Al otoño
Estación de la bruma y la dulce abundancia,
gran amiga del sol que todo lo madura,
tú que con él planeas cómo dar carga y gozo
de frutos a la vid, bajo el pajizo alero;
cómo doblar los árboles musgosos de las chozas,
con peso de manzanas, y sazonar los frutos.
y henchir la calabaza y rellenar de un dulce
grano las avellanas: cómo abrir más y más
flores tardías para las abejas, y en tanto
crean ya que los cálidos días no acaban nunca,
pues les colmó el estío sus pegajosas celdas.
¿Quién, entre tu abundancia, no te ha visto a menudo?
A veces, el que busque fuera, podrá encontrarte
sentado en un granero, en el suelo, al descuido,
el pelo suavemente alzado por la brisa
algo viva; o dormido, en un surco que a medias
segaron, al aliento de las adormideras,
mientras tu hoz respeta trigo próximo y flores
enlazadas.
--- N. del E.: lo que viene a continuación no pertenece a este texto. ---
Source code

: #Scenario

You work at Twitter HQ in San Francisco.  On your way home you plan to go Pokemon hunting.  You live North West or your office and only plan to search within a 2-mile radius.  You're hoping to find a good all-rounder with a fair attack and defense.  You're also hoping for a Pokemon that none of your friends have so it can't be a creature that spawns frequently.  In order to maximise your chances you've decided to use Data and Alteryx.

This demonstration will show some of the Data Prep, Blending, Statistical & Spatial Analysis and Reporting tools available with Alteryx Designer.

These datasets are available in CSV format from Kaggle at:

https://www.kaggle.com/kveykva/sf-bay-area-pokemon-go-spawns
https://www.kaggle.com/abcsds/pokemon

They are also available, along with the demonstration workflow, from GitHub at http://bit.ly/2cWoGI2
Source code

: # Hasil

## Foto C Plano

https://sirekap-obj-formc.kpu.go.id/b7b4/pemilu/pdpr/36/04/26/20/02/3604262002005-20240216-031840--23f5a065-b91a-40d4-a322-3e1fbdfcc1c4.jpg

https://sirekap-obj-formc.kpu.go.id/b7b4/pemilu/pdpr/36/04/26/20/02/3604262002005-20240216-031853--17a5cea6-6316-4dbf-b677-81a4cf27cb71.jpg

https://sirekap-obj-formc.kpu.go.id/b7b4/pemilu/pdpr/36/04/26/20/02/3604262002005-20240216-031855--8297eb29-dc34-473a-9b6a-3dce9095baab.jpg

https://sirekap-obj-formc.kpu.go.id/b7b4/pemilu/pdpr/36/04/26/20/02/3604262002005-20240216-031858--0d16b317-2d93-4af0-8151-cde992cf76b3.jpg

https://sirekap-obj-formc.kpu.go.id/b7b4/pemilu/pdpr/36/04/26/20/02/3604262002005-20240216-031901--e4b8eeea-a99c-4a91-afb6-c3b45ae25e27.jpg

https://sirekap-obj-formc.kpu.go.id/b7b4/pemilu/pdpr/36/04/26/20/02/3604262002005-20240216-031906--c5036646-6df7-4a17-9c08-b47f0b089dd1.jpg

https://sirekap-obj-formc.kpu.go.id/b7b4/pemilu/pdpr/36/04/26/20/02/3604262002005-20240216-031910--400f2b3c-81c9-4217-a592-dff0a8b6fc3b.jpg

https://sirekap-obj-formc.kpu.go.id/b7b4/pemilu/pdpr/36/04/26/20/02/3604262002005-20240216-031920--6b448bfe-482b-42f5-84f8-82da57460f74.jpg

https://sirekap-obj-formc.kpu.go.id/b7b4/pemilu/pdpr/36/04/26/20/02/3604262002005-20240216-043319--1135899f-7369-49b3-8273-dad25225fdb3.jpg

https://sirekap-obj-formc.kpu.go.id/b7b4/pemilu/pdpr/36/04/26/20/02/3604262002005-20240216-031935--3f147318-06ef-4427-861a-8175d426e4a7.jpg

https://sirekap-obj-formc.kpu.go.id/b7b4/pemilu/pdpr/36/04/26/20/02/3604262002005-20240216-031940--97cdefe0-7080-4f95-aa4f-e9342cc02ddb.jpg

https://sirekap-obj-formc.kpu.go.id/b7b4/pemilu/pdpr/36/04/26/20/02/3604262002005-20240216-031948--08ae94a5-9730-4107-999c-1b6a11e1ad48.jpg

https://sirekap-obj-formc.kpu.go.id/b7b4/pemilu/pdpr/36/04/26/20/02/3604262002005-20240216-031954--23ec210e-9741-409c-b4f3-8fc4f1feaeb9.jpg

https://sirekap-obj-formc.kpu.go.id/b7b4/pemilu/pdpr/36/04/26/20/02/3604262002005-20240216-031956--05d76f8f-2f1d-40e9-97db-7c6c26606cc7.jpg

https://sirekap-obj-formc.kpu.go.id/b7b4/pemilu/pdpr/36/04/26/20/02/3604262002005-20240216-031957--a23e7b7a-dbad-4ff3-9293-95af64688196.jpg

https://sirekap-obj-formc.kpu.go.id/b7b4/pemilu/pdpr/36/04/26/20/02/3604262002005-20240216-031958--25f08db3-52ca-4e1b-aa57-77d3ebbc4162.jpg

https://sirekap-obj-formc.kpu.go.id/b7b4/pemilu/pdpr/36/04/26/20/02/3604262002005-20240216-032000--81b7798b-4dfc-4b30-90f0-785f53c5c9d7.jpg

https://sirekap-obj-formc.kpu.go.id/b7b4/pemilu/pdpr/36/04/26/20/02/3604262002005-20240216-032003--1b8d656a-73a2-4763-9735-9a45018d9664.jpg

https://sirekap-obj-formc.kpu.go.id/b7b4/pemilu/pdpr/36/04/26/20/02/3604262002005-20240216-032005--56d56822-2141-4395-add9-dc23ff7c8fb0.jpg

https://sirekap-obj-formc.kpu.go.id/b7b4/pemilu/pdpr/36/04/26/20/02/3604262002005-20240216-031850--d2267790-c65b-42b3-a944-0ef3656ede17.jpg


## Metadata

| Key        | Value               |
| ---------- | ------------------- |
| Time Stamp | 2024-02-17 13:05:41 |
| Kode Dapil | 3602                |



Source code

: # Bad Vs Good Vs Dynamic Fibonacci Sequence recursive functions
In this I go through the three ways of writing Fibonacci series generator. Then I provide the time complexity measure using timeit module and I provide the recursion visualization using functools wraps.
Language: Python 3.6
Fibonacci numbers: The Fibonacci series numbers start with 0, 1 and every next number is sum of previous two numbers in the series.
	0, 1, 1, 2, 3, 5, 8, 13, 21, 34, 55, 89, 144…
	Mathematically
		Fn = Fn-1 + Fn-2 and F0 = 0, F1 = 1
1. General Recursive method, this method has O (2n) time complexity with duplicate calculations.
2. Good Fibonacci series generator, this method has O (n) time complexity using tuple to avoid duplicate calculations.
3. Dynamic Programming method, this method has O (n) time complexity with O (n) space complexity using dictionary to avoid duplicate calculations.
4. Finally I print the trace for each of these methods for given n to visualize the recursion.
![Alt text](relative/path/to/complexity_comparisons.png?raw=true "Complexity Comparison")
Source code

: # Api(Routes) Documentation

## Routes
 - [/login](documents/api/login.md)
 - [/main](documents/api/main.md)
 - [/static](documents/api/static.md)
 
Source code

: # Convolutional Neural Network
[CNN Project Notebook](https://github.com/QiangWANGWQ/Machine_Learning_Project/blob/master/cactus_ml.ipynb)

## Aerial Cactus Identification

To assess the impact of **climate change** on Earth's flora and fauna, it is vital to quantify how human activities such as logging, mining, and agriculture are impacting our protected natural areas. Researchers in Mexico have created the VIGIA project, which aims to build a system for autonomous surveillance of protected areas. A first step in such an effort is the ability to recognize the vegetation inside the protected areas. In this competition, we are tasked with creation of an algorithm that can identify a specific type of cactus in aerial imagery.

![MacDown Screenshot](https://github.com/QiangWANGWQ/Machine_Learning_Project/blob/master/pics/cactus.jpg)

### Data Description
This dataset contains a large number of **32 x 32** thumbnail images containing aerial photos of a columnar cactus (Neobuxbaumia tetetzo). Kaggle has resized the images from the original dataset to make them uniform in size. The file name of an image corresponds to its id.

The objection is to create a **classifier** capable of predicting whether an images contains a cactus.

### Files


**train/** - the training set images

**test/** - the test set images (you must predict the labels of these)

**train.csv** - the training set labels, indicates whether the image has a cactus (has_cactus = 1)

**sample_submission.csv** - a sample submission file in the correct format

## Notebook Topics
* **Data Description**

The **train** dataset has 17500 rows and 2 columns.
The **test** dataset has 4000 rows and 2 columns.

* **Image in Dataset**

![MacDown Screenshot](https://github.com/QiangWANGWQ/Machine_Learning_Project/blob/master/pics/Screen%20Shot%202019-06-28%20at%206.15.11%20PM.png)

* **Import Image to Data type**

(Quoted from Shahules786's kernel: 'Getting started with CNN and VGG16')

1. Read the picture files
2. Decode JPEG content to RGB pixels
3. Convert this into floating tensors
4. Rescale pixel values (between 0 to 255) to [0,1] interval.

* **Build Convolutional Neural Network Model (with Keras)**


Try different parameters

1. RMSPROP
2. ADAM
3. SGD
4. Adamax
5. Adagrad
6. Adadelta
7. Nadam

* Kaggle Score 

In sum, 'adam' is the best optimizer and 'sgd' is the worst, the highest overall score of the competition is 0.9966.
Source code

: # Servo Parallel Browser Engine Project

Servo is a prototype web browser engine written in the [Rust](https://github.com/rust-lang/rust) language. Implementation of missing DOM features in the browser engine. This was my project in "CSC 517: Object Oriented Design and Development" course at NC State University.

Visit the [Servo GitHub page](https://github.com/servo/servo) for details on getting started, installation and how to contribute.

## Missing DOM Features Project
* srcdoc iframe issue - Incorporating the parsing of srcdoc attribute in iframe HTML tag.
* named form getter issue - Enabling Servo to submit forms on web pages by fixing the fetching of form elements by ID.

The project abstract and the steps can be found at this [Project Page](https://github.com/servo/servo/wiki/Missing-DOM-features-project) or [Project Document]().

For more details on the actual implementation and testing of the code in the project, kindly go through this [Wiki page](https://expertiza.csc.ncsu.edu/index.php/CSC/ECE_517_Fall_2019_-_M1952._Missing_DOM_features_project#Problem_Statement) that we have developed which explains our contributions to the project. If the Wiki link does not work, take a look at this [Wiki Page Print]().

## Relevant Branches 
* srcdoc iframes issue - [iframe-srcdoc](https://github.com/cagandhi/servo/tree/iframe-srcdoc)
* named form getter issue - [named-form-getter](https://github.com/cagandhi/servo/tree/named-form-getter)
Y a veces, como una espigadora,
enhiesta la cabeza cargada, un riachuelo
cruzas; o junto a algún lagar de sidra, velas
pacientemente el último fluir, horas y horas.
¿Dónde están las canciones de primavera? ¡Sí! ¿Dónde?
Ni pienses más en ellas, pues ya tienes tu música,
cuando estriadas nubes florecen el suave
morir del día y tiñen de rosa los rastrojos;
entonces el doliente coro de los mosquitos
entre sauces del río se lamenta, elevándose
o bajando, según el soplar de la brisa;
y balan los crecidos corderos en los montes;
canta el grillo en el seto; y ya, con trino blando,
en el jardín cercado, el petirrojo silba
y únense golondrinas, gorjeando, en el cielo.